Until shortly before his death, Rooney was active pushing for public school reforms and running a not-for-profit that challenged hospital bills for uninsured patients.
"Pat was an innovator," Sullivan said. "He pushed through medical savings accounts, which are now health savings accounts. He worked tirelessly for the uninsured and the underinsured. And for charter schools."
Sullivan recalled that when Rooney was on the road selling insurance in the late-'40s and early-'50s, he at times ate only one meal day - pancakes - because that's all he could afford.
Indiana Insurance Commissioner Jim Atterholt recalled first meeting Rooney in Washington, D.C. Atterholt was then a young congressional staff member, and Rooney was lobbying for health savings accounts.
"I remember being awed by his revolutionary ideas," Atterholt wrote in an e-mail. "Pat was a giant in the insurance industry and he was a giant of a good person."
Rooney built Golden Rule into a powerhouse in the individual insurance business. And then he built a reputation as a generous giver, Sullivan said.

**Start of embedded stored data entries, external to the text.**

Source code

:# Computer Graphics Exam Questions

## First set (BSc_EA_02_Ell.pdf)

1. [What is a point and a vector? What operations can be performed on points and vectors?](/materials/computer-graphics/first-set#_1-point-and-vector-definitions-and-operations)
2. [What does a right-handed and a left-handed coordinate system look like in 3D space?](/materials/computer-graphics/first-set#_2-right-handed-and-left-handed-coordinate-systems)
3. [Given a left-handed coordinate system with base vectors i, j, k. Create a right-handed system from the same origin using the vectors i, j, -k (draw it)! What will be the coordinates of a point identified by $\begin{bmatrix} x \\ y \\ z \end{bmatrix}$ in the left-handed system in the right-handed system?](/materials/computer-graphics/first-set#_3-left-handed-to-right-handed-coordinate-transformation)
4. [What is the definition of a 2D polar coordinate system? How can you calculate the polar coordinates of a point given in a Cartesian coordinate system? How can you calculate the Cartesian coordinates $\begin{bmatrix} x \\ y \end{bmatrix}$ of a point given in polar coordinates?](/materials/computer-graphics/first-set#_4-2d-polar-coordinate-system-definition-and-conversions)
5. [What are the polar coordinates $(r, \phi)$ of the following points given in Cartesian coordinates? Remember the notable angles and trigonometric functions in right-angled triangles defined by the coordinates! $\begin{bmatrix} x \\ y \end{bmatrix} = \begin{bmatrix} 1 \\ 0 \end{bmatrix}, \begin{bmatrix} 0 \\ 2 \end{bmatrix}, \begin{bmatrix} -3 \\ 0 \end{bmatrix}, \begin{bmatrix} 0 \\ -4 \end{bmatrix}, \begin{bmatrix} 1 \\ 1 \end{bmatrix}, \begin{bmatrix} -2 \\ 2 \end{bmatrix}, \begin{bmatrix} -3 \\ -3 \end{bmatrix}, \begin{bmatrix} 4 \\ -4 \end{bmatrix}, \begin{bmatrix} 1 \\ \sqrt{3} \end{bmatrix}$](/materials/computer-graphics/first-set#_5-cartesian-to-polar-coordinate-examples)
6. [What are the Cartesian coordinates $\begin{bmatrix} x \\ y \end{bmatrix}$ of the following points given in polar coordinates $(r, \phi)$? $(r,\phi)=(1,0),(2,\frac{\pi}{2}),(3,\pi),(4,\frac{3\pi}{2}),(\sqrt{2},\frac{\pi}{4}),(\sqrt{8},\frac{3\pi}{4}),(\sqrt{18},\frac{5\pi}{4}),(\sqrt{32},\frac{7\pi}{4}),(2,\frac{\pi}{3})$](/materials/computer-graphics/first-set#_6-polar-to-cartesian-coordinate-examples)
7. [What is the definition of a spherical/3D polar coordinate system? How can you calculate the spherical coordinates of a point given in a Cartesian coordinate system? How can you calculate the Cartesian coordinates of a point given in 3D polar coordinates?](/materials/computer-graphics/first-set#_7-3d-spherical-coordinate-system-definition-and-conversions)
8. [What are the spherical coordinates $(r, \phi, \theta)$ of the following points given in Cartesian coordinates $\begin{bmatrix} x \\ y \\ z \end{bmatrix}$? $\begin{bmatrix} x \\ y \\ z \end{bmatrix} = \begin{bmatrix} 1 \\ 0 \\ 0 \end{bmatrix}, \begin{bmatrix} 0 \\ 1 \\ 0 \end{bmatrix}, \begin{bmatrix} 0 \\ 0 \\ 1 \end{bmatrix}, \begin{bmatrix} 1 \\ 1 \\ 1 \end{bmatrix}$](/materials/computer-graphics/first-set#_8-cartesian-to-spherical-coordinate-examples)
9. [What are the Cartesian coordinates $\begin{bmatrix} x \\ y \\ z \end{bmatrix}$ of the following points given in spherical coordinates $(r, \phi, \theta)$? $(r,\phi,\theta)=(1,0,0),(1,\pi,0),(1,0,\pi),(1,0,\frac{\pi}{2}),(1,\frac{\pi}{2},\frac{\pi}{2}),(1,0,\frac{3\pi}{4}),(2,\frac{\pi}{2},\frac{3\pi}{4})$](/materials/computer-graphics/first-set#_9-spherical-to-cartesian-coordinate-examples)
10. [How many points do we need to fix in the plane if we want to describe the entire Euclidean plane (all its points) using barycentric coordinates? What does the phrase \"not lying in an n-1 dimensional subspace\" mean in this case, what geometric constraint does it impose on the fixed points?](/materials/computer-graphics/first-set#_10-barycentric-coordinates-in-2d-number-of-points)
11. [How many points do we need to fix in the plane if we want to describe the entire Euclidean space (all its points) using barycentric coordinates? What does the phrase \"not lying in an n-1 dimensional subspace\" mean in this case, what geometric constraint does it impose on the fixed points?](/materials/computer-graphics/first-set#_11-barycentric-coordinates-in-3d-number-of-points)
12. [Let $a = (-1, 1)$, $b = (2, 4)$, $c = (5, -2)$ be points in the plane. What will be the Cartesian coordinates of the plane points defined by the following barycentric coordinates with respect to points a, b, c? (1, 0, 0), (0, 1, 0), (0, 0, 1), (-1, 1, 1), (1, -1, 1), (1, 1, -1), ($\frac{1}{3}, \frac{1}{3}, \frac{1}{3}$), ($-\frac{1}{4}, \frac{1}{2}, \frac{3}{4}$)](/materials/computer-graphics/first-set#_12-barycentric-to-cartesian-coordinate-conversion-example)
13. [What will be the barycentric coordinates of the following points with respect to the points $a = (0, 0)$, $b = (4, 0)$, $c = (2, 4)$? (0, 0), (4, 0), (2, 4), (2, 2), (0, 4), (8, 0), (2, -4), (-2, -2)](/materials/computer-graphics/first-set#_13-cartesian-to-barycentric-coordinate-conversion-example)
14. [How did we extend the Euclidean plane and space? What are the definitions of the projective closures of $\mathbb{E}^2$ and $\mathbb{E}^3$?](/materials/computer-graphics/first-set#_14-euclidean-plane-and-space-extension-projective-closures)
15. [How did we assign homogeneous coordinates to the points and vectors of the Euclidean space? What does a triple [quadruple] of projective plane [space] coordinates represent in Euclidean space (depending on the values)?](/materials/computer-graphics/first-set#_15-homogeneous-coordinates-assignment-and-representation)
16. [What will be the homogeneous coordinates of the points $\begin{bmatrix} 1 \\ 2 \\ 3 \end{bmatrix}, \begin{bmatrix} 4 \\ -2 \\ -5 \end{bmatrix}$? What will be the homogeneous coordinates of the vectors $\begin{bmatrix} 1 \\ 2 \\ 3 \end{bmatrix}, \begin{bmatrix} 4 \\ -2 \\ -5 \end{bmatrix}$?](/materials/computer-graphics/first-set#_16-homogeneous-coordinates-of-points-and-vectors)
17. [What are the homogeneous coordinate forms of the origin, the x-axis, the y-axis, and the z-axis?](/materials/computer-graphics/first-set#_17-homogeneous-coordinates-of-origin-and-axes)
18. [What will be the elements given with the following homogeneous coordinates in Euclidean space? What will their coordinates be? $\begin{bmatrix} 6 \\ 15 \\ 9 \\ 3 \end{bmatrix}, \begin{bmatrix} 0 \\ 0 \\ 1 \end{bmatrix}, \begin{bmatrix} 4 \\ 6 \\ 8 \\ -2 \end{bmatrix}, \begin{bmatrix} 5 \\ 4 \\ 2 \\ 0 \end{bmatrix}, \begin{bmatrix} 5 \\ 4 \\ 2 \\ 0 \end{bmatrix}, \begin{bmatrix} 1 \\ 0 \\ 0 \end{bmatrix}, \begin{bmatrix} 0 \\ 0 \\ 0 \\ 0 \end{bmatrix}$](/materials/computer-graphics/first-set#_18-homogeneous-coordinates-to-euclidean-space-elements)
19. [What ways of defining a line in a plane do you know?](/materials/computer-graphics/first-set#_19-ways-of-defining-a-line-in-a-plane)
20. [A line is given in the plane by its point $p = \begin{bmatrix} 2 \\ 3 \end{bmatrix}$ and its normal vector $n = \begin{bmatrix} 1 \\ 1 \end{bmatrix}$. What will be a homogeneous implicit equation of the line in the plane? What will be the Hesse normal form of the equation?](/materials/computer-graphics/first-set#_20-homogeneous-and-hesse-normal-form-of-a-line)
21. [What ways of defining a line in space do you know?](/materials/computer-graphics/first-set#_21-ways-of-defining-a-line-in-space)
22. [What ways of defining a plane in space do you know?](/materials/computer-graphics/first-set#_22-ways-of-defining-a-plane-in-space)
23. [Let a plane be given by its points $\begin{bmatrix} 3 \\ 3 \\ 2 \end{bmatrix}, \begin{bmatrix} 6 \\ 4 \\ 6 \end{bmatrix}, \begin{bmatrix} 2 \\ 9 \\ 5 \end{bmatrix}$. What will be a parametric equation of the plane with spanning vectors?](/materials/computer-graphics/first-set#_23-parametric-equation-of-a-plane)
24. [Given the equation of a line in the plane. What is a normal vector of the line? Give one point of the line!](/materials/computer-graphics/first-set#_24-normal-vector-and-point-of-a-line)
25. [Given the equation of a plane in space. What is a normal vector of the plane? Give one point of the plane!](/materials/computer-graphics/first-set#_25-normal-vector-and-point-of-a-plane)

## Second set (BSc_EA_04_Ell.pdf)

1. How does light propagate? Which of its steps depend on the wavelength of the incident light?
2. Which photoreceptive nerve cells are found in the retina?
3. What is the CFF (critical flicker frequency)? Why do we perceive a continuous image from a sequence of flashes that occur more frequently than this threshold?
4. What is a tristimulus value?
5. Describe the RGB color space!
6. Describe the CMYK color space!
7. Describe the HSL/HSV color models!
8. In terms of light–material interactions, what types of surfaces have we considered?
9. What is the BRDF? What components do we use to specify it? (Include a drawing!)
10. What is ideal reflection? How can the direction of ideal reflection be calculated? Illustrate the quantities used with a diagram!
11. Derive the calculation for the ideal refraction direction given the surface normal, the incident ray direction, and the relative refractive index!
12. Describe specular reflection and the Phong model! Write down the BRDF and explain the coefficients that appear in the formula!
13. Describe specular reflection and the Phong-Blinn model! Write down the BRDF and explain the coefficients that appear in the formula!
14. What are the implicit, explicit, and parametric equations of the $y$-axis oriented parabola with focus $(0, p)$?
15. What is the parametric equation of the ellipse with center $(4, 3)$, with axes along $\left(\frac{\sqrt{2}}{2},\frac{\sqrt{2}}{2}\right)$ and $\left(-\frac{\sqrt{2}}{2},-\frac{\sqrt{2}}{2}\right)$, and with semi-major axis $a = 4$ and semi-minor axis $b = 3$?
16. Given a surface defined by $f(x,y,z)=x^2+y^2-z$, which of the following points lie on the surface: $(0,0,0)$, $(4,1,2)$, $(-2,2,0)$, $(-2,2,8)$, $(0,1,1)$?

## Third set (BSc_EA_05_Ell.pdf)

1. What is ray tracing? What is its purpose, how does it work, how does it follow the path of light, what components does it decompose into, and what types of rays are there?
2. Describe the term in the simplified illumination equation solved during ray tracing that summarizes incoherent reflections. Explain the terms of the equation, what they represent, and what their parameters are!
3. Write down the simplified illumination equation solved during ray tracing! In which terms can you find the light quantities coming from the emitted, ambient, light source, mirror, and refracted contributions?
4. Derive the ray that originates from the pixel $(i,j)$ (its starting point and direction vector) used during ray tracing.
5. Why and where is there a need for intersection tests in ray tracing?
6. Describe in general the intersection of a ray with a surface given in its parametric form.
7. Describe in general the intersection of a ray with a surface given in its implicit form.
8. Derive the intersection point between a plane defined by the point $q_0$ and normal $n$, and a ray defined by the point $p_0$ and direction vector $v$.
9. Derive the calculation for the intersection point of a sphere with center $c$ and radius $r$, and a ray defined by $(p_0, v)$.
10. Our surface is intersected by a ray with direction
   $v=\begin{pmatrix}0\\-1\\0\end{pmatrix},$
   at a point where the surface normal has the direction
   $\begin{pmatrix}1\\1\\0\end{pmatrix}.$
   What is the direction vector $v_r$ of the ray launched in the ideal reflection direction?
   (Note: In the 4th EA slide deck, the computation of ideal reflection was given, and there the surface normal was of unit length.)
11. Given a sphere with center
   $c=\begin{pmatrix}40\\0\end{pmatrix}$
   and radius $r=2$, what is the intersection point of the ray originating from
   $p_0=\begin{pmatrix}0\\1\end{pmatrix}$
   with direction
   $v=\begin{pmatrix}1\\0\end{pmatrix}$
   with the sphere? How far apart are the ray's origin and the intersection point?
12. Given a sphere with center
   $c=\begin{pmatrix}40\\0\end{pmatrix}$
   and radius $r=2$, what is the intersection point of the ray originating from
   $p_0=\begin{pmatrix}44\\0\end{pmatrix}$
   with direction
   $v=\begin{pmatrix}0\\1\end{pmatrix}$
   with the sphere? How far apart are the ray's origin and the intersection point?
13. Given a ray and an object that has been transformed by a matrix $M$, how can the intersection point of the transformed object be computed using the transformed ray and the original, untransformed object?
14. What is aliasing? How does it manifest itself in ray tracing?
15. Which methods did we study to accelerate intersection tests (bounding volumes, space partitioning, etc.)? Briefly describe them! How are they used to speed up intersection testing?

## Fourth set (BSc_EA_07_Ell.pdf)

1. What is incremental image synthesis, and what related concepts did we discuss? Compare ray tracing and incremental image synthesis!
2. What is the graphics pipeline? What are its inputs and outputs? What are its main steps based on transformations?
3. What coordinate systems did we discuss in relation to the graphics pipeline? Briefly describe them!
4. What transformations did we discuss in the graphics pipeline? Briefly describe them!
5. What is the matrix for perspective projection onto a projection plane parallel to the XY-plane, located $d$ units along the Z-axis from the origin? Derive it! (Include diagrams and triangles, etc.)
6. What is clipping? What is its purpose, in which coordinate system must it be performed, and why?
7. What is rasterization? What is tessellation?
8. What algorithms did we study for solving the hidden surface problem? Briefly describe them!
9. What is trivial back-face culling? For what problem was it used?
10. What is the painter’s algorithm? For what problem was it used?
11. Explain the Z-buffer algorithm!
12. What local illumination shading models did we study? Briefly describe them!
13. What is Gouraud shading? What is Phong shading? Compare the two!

He was particularly generous in his political giving, doling out large sums to Washington lawmakers. He became particularly well known among conservative Congressional Republicans in Washington as he pushed them to allow and then give tax breaks for health savings accounts.
But the "conservative" label fit Rooney a bit awkwardly. For 25 years, Rooney, who was white, attended a black Catholic church called Holy Angels. He was for a time a contributor to the Indiana Civil Liberties Union. He was a vegetarian who avoided products that require the killing of animals; that's why he wore plastic shoes.
In 1991, Rooney started The Educational CHOICE Charitable Trust, which provides tuition assistance for inner-city students from lower-income families in Indianapolis whose parents want them to attend a private school.
Rooney retired as chairman of Golden Rule in 1996; seven years later, Minnesota-based UnitedHealth Group acquired Golden Rule for $500 million in cash.
In 1998, Rooney founded the Fairness Foundation, which advocates for uninsured hospital patients who claim they have been charged or pursued for payments beyond their means.
In March, Rooney cited his faith as his motivator for his work, particularly his efforts on school vouchers and the uninsured.
"The reason for the activity is entirely spiritual," Rooney wrote in an e-mail. "When I die, I would like God to welcome me."